To ascertain the professional and employment background of directors and CROs we use, in addition

to firms’ accounts and websites, other web resources, particularly Linkedin and the Bloomberg

BusinessWeek website.

4. Results

4.1 Adoption of the Walker report recommendations

Overall, 11 of the 21 listed insurers had a board risk committee (this includes two with a board ‘risk

and capital committee’): see Table 1. Seven were newly established after Walker produced his

reports in 2009 suggesting board risk committees; in three cases an existing committee was re-

structured so that it no longer comprised mainly executives; in the other case the name was

changed from risk and regulatory committee. Walker’s expectation that all FTSE-100 life insurers

have a board risk committee with a majority of NEDs is satisfied; FSA guidance also suggested a risk

committee for the FTSE-100 general insurers, which one of the two had. In addition, three insurers

had a combined ‘audit and risk committee’.

Information is available about the composition and terms of reference of the risk committee in ten

cases. In all instances it was chaired by a NED, with a majority of NED members in nine out of ten

firms; the exception was a general insurer. In seven firms the terms of reference restricted

membership to NEDs and only 3 out of 43 members of risk committees were executives. While

executives were often in attendance, this suggests the risk committee was seen as a way to

challenge management’s view of risk, rather than working in partnership with executives to develop

an optimal risk strategy.

Walker envisaged the risk committee would pay particular attention to fundamental prudential risks

(operational and reputation risk being outside this); FSA guidance looked for particular but not

exclusive emphasis on prudential risks. In practice, the remit of the committees typically covers all

risks, although risks to solvency were naturally an important part of this. This is consistent with an

ERM framework rather than a regulator’s prudential focus.

In all cases, the risk committee terms of reference gave it a responsibility for advising the board on

risk appetite or tolerance, and for overseeing and advising on risk exposures.
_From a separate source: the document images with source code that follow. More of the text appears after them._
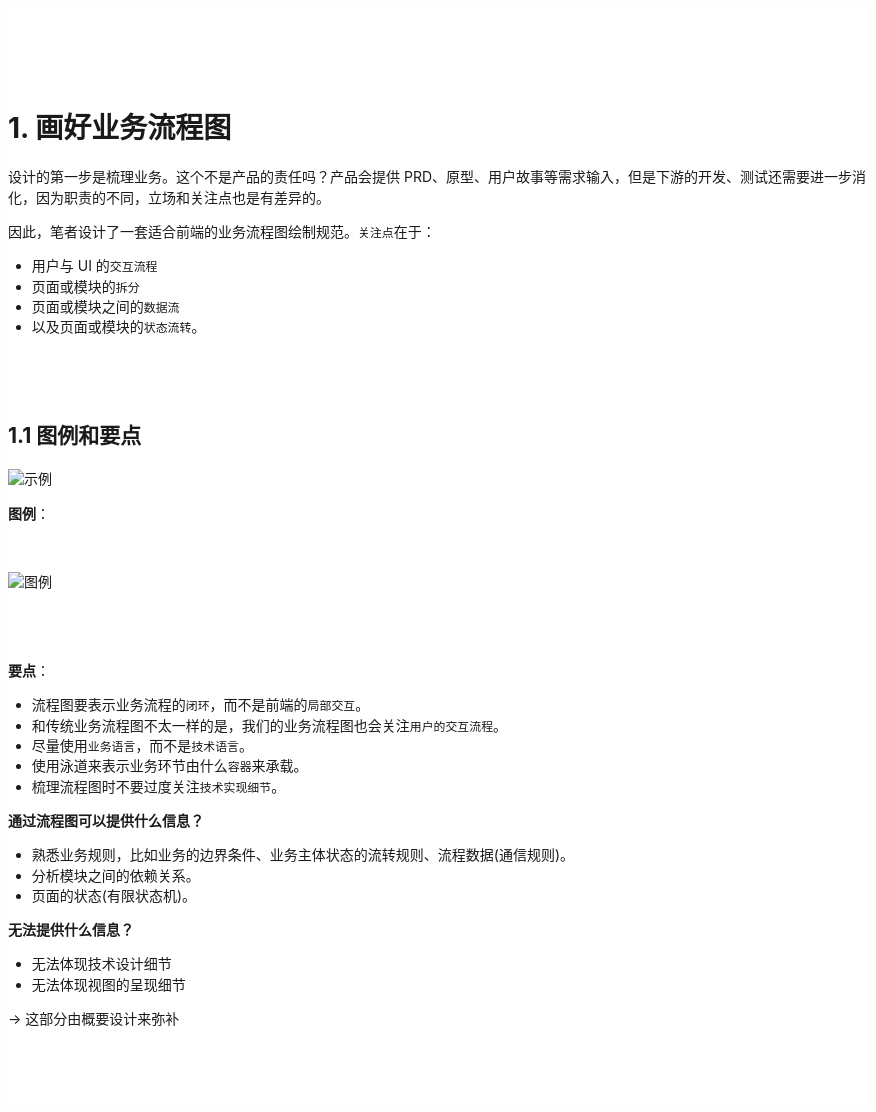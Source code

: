 <br>
<br>
<br>

# 1. 画好业务流程图

设计的第一步是梳理业务。这个不是产品的责任吗？产品会提供 PRD、原型、用户故事等需求输入，但是下游的开发、测试还需要进一步消化，因为职责的不同，立场和关注点也是有差异的。

因此，笔者设计了一套适合前端的业务流程图绘制规范。`关注点`在于：

- 用户与 UI 的`交互流程`
- 页面或模块的`拆分`
- 页面或模块之间的`数据流`
- 以及页面或模块的`状态流转`。

<br>
<br>

## 1.1 图例和要点

![示例](https://bobi.ink/images/biz-design/Untitled%203.png)

**图例**：

<br>

![图例](https://bobi.ink/images/biz-design/Untitled%204.png)

<br>
<br>

**要点**：

- 流程图要表示业务流程的`闭环`，而不是前端的`局部交互`。
- 和传统业务流程图不太一样的是，我们的业务流程图也会关注`用户的交互流程`。
- 尽量使用`业务语言`，而不是`技术语言`。
- 使用泳道来表示业务环节由什么`容器`来承载。
- 梳理流程图时不要过度关注`技术实现细节`。

**通过流程图可以提供什么信息？**

- 熟悉业务规则，比如业务的边界条件、业务主体状态的流转规则、流程数据(通信规则)。
- 分析模块之间的依赖关系。
- 页面的状态(有限状态机)。

**无法提供什么信息？**

- 无法体现技术设计细节
- 无法体现视图的呈现细节

→ 这部分由概要设计来弥补

<br>
<br>
<br>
In seven firms there

was specific mention of stress/scenario testing, and in five the committee was involved in the report

for the regulator on capital requirements. In some cases the committee was specifically involved in

quantitative matters: for example, in Amlin it carries out governance of the firm’s internal model; in

Old Mutual, it is concerned with actuarial matters (the CRO is also Actuarial Director).

The FSA guidance follows Walker’s suggestion that risk committees should advise on risk weightings

on performance objectives for the remuneration committee, and this was in the terms of reference

of six committees. In four of those cases, and in two others, the committee had a wider brief to

examine the impact of remuneration on risk-taking, consistent with the concerns raised by the

academic evidence. Walker and the FSA also suggested a role for the risk committee in embedding

and maintaining a supportive risk culture: this was explicitly incorporated by one firm, although two

others made other comments around risk culture. Elsewhere, other committees have such a role: for

of 18

example, Chaucer’s (executive) risk assurance group has an objective of instilling a culture of risk

awareness and controlled risk-taking.

We can identify 17 of the 21 insurers having a group-level CRO (or similar title, although it includes

one group risk director who was also responsible for a business unit, i.e. not with the independence

of a CRO usually sought): see Table 1. Not having a group-level CRO suggests limited group-wide co-

ordination of activities, which is consistent with two of the insurers without a CRO reporting their

key performance indicators (KPIs) at segment level and not at group level. The other two cases were

general insurers outside the FTSE-350.

4.2 Risk, audit and controls in UK insurers

Walker did not set a fixed division between the responsibilities of audit and risk committees,

although he saw the need for co-ordination and overlapping membership. We examine the

evidence on this and consider the responsibilities for internal controls.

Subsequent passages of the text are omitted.